Records shown:
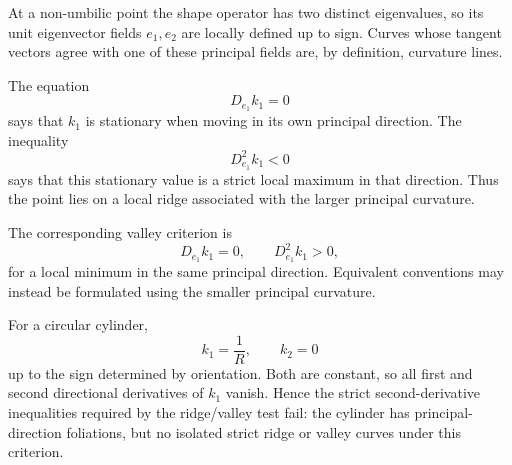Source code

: \begin{solution}
At a non-umbilic point the shape operator has two distinct eigenvalues, so its
unit eigenvector fields \(e_1,e_2\) are locally defined up to sign.  Curves
whose tangent vectors agree with one of these principal fields are, by
definition, curvature lines.

The equation
\[
D_{e_1}k_1=0
\]
says that \(k_1\) is stationary when moving in its own principal direction.
The inequality
\[
D_{e_1}^2k_1<0
\]
says that this stationary value is a strict local maximum in that direction.
Thus the point lies on a local ridge associated with the larger principal
curvature.

The corresponding valley criterion is
\[
D_{e_1}k_1=0,
\qquad
D_{e_1}^2k_1>0,
\]
for a local minimum in the same principal direction.  Equivalent conventions
may instead be formulated using the smaller principal curvature.

For a circular cylinder,
\[
k_1=\frac1R,
\qquad
k_2=0
\]
up to the sign determined by orientation.  Both are constant, so all first
and second directional derivatives of \(k_1\) vanish.  Hence the strict
second-derivative inequalities required by the ridge/valley test fail:
the cylinder has principal-direction foliations, but no isolated strict
ridge or valley curves under this criterion.
\end{solution}
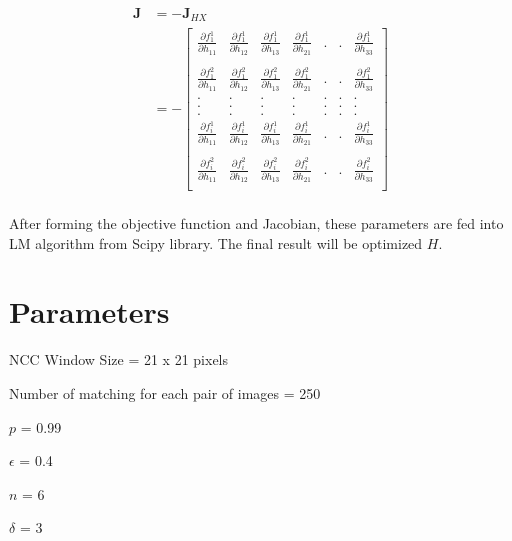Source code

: \documentclass[11pt]{article}
\begin{document}
\begin{align*}
\mathbf{J} &= - \mathbf{J}_{HX} \\
&= - \begin{bmatrix} 
\frac{\partial f^1_1}{\partial h_{11}} & \frac{\partial f^1_1}{\partial h_{12}} & \frac{\partial f^1_1}{\partial h_{13}}  & \frac{\partial f^1_1}{\partial h_{21}} & . & . & \frac{\partial f^1_1}{\partial h_{33}} \\\\
\frac{\partial f^2_1}{\partial h_{11}} & \frac{\partial f^2_1}{\partial h_{12}} & \frac{\partial f^2_1}{\partial h_{13}}  & \frac{\partial f^2_1}{\partial h_{21}} & . & . & \frac{\partial f^2_1}{\partial h_{33}} \\
. & . & .  & . & . & . & . \\
. & . & .  & . & . & . & . \\
. & . & .  & . & . & . & . \\
\frac{\partial f^1_i}{\partial h_{11}} & \frac{\partial f^1_i}{\partial h_{12}} & \frac{\partial f^1_i}{\partial h_{13}}  & \frac{\partial f^1_i}{\partial h_{21}} & . & . & \frac{\partial f^1_i}{\partial h_{33}} \\\\
\frac{\partial f^2_i}{\partial h_{11}} & \frac{\partial f^2_i}{\partial h_{12}} & \frac{\partial f^2_i}{\partial h_{13}}  & \frac{\partial f^2_i}{\partial h_{21}} & . & . & \frac{\partial f^2_i}{\partial h_{33}} \\
\end{bmatrix} \\
\end{align*}

After forming the objective function and Jacobian, these parameters are fed into LM algorithm from Scipy library. The final result will be optimized $H$. 

\section*{Parameters}

NCC Window Size = 21 x 21 pixels

Number of matching for each pair of images = 250

$p$ = 0.99

$\epsilon$ = 0.4

$n$ = 6

$\delta$ = 3

\end{document}

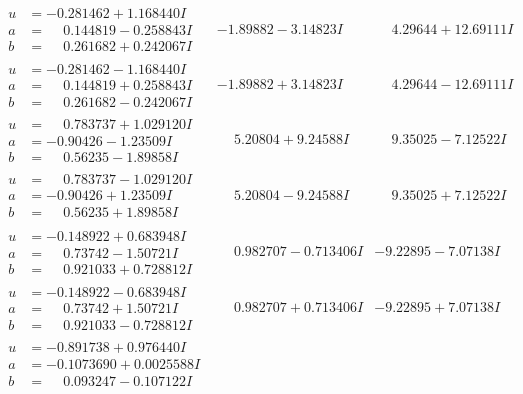 \documentclass[1p]{elsarticle_modified}
\theoremstyle{definition}
\begin{document}
$$\begin{array}{c|c|c}
\begin{aligned}
u &= -0.281462 + 1.168440 I \\
a &= \phantom{-}0.144819 - 0.258843 I \\
b &= \phantom{-}0.261682 + 0.242067 I\end{aligned}
 & -1.89882 - 3.14823 I & \phantom{-}4.29644 + 12.69111 I \\ \hline\begin{aligned}
u &= -0.281462 - 1.168440 I \\
a &= \phantom{-}0.144819 + 0.258843 I \\
b &= \phantom{-}0.261682 - 0.242067 I\end{aligned}
 & -1.89882 + 3.14823 I & \phantom{-}4.29644 - 12.69111 I \\ \hline\begin{aligned}
u &= \phantom{-}0.783737 + 1.029120 I \\
a &= -0.90426 - 1.23509 I \\
b &= \phantom{-}0.56235 - 1.89858 I\end{aligned}
 & \phantom{-}5.20804 + 9.24588 I & \phantom{-}9.35025 - 7.12522 I \\ \hline\begin{aligned}
u &= \phantom{-}0.783737 - 1.029120 I \\
a &= -0.90426 + 1.23509 I \\
b &= \phantom{-}0.56235 + 1.89858 I\end{aligned}
 & \phantom{-}5.20804 - 9.24588 I & \phantom{-}9.35025 + 7.12522 I \\ \hline\begin{aligned}
u &= -0.148922 + 0.683948 I \\
a &= \phantom{-}0.73742 - 1.50721 I \\
b &= \phantom{-}0.921033 + 0.728812 I\end{aligned}
 & \phantom{-}0.982707 - 0.713406 I & -9.22895 - 7.07138 I \\ \hline\begin{aligned}
u &= -0.148922 - 0.683948 I \\
a &= \phantom{-}0.73742 + 1.50721 I \\
b &= \phantom{-}0.921033 - 0.728812 I\end{aligned}
 & \phantom{-}0.982707 + 0.713406 I & -9.22895 + 7.07138 I \\ \hline\begin{aligned}
u &= -0.891738 + 0.976440 I \\
a &= -0.1073690 + 0.0025588 I \\
b &= \phantom{-}0.093247 - 0.107122 I\end{aligned}

\end{array}$$
\end{document}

Exercise description:
Could you repeat all of the entries exactly, without the pictures?

Exercise result:
Source code

: \begin{solution}
At a non-umbilic point the shape operator has two distinct eigenvalues, so its
unit eigenvector fields \(e_1,e_2\) are locally defined up to sign.  Curves
whose tangent vectors agree with one of these principal fields are, by
definition, curvature lines.

The equation
\[
D_{e_1}k_1=0
\]
says that \(k_1\) is stationary when moving in its own principal direction.
The inequality
\[
D_{e_1}^2k_1<0
\]
says that this stationary value is a strict local maximum in that direction.
Thus the point lies on a local ridge associated with the larger principal
curvature.

The corresponding valley criterion is
\[
D_{e_1}k_1=0,
\qquad
D_{e_1}^2k_1>0,
\]
for a local minimum in the same principal direction.  Equivalent conventions
may instead be formulated using the smaller principal curvature.

For a circular cylinder,
\[
k_1=\frac1R,
\qquad
k_2=0
\]
up to the sign determined by orientation.  Both are constant, so all first
and second directional derivatives of \(k_1\) vanish.  Hence the strict
second-derivative inequalities required by the ridge/valley test fail:
the cylinder has principal-direction foliations, but no isolated strict
ridge or valley curves under this criterion.
\end{solution}
Source code

: \documentclass[11pt]{article}
\begin{document}
\begin{align*}
\mathbf{J} &= - \mathbf{J}_{HX} \\
&= - \begin{bmatrix} 
\frac{\partial f^1_1}{\partial h_{11}} & \frac{\partial f^1_1}{\partial h_{12}} & \frac{\partial f^1_1}{\partial h_{13}}  & \frac{\partial f^1_1}{\partial h_{21}} & . & . & \frac{\partial f^1_1}{\partial h_{33}} \\\\
\frac{\partial f^2_1}{\partial h_{11}} & \frac{\partial f^2_1}{\partial h_{12}} & \frac{\partial f^2_1}{\partial h_{13}}  & \frac{\partial f^2_1}{\partial h_{21}} & . & . & \frac{\partial f^2_1}{\partial h_{33}} \\
. & . & .  & . & . & . & . \\
. & . & .  & . & . & . & . \\
. & . & .  & . & . & . & . \\
\frac{\partial f^1_i}{\partial h_{11}} & \frac{\partial f^1_i}{\partial h_{12}} & \frac{\partial f^1_i}{\partial h_{13}}  & \frac{\partial f^1_i}{\partial h_{21}} & . & . & \frac{\partial f^1_i}{\partial h_{33}} \\\\
\frac{\partial f^2_i}{\partial h_{11}} & \frac{\partial f^2_i}{\partial h_{12}} & \frac{\partial f^2_i}{\partial h_{13}}  & \frac{\partial f^2_i}{\partial h_{21}} & . & . & \frac{\partial f^2_i}{\partial h_{33}} \\
\end{bmatrix} \\
\end{align*}

After forming the objective function and Jacobian, these parameters are fed into LM algorithm from Scipy library. The final result will be optimized $H$. 

\section*{Parameters}

NCC Window Size = 21 x 21 pixels

Number of matching for each pair of images = 250

$p$ = 0.99

$\epsilon$ = 0.4

$n$ = 6

$\delta$ = 3

\end{document}

 \documentclass[1p]{elsarticle_modified}
\theoremstyle{definition}
\begin{document}
$$\begin{array}{c|c|c}
\begin{aligned}
u &= -0.281462 + 1.168440 I \\
a &= \phantom{-}0.144819 - 0.258843 I \\
b &= \phantom{-}0.261682 + 0.242067 I\end{aligned}
 & -1.89882 - 3.14823 I & \phantom{-}4.29644 + 12.69111 I \\ \hline\begin{aligned}
u &= -0.281462 - 1.168440 I \\
a &= \phantom{-}0.144819 + 0.258843 I \\
b &= \phantom{-}0.261682 - 0.242067 I\end{aligned}
 & -1.89882 + 3.14823 I & \phantom{-}4.29644 - 12.69111 I \\ \hline\begin{aligned}
u &= \phantom{-}0.783737 + 1.029120 I \\
a &= -0.90426 - 1.23509 I \\
b &= \phantom{-}0.56235 - 1.89858 I\end{aligned}
 & \phantom{-}5.20804 + 9.24588 I & \phantom{-}9.35025 - 7.12522 I \\ \hline\begin{aligned}
u &= \phantom{-}0.783737 - 1.029120 I \\
a &= -0.90426 + 1.23509 I \\
b &= \phantom{-}0.56235 + 1.89858 I\end{aligned}
 & \phantom{-}5.20804 - 9.24588 I & \phantom{-}9.35025 + 7.12522 I \\ \hline\begin{aligned}
u &= -0.148922 + 0.683948 I \\
a &= \phantom{-}0.73742 - 1.50721 I \\
b &= \phantom{-}0.921033 + 0.728812 I\end{aligned}
 & \phantom{-}0.982707 - 0.713406 I & -9.22895 - 7.07138 I \\ \hline\begin{aligned}
u &= -0.148922 - 0.683948 I \\
a &= \phantom{-}0.73742 + 1.50721 I \\
b &= \phantom{-}0.921033 - 0.728812 I\end{aligned}
 & \phantom{-}0.982707 + 0.713406 I & -9.22895 + 7.07138 I \\ \hline\begin{aligned}
u &= -0.891738 + 0.976440 I \\
a &= -0.1073690 + 0.0025588 I \\
b &= \phantom{-}0.093247 - 0.107122 I\end{aligned}

\end{array}$$
\end{document}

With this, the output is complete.